Dataset entries
☆ ☆ ☆ ☆
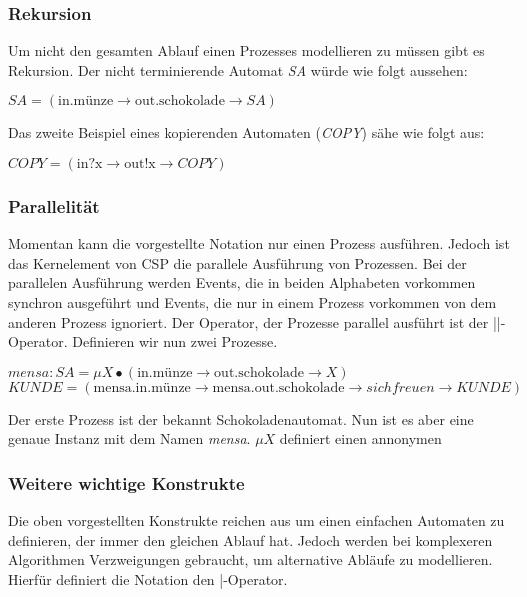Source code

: \subsubsection{Rekursion}
Um nicht den gesamten Ablauf einen Prozesses modellieren zu müssen gibt es Rekursion. Der nicht terminierende Automat \textit{SA} würde wie folgt aussehen:
\begin{addmargin}[1cm]{0cm}
$SA = (\text{in.münze} \rightarrow \text{out.schokolade} \rightarrow SA)$
\end{addmargin}

Das zweite Beispiel eines kopierenden Automaten (\textit{COPY}) sähe wie folgt aus:

\begin{addmargin}[1cm]{0cm}
$COPY = (\text{in?x} \rightarrow \text{out!x} \rightarrow COPY)$
\end{addmargin}

\subsubsection{Parallelität}
Momentan kann die vorgestellte Notation nur einen Prozess ausführen. Jedoch ist das Kernelement von \ac{CSP} die parallele Ausführung von Prozessen. Bei der parallelen Ausführung werden Events, die in beiden Alphabeten vorkommen synchron ausgeführt und Events, die nur in einem Prozess vorkommen von dem anderen Prozess ignoriert. Der Operator, der Prozesse parallel ausführt ist der ||-Operator. Definieren wir nun zwei Prozesse.

\begin{addmargin}[1cm]{0cm}
$mensa:SA = \mu X \bullet (\text{in.münze} \rightarrow \text{out.schokolade} \rightarrow X)$\\
$KUNDE = (\text{mensa.in.münze} \rightarrow \text{mensa.out.schokolade} \rightarrow sichfreuen \rightarrow  KUNDE)$
\end{addmargin}

Der erste Prozess ist der bekannt Schokoladenautomat. Nun ist es aber eine genaue Instanz mit dem Namen \textit{mensa}. $\mu X$ definiert einen annonymen

\hierweiter


\subsubsection{Weitere wichtige Konstrukte}
Die oben vorgestellten Konstrukte reichen aus um einen einfachen Automaten zu definieren, der immer den gleichen Ablauf hat. Jedoch werden bei komplexeren Algorithmen Verzweigungen gebraucht, um alternative Abläufe zu modellieren. Hierfür definiert die Notation den |-Operator.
☆ ☆ ☆ ☆
**THE PROBLEM**. The output has to match the data above line for line, except that pictures are dropped.

**EXERCISE RESULT**.
Source code

: \subsubsection{Rekursion}
Um nicht den gesamten Ablauf einen Prozesses modellieren zu müssen gibt es Rekursion. Der nicht terminierende Automat \textit{SA} würde wie folgt aussehen:
\begin{addmargin}[1cm]{0cm}
$SA = (\text{in.münze} \rightarrow \text{out.schokolade} \rightarrow SA)$
\end{addmargin}

Das zweite Beispiel eines kopierenden Automaten (\textit{COPY}) sähe wie folgt aus:

\begin{addmargin}[1cm]{0cm}
$COPY = (\text{in?x} \rightarrow \text{out!x} \rightarrow COPY)$
\end{addmargin}

\subsubsection{Parallelität}
Momentan kann die vorgestellte Notation nur einen Prozess ausführen. Jedoch ist das Kernelement von \ac{CSP} die parallele Ausführung von Prozessen. Bei der parallelen Ausführung werden Events, die in beiden Alphabeten vorkommen synchron ausgeführt und Events, die nur in einem Prozess vorkommen von dem anderen Prozess ignoriert. Der Operator, der Prozesse parallel ausführt ist der ||-Operator. Definieren wir nun zwei Prozesse.

\begin{addmargin}[1cm]{0cm}
$mensa:SA = \mu X \bullet (\text{in.münze} \rightarrow \text{out.schokolade} \rightarrow X)$\\
$KUNDE = (\text{mensa.in.münze} \rightarrow \text{mensa.out.schokolade} \rightarrow sichfreuen \rightarrow  KUNDE)$
\end{addmargin}

Der erste Prozess ist der bekannt Schokoladenautomat. Nun ist es aber eine genaue Instanz mit dem Namen \textit{mensa}. $\mu X$ definiert einen annonymen

\hierweiter


\subsubsection{Weitere wichtige Konstrukte}
Die oben vorgestellten Konstrukte reichen aus um einen einfachen Automaten zu definieren, der immer den gleichen Ablauf hat. Jedoch werden bei komplexeren Algorithmen Verzweigungen gebraucht, um alternative Abläufe zu modellieren. Hierfür definiert die Notation den |-Operator.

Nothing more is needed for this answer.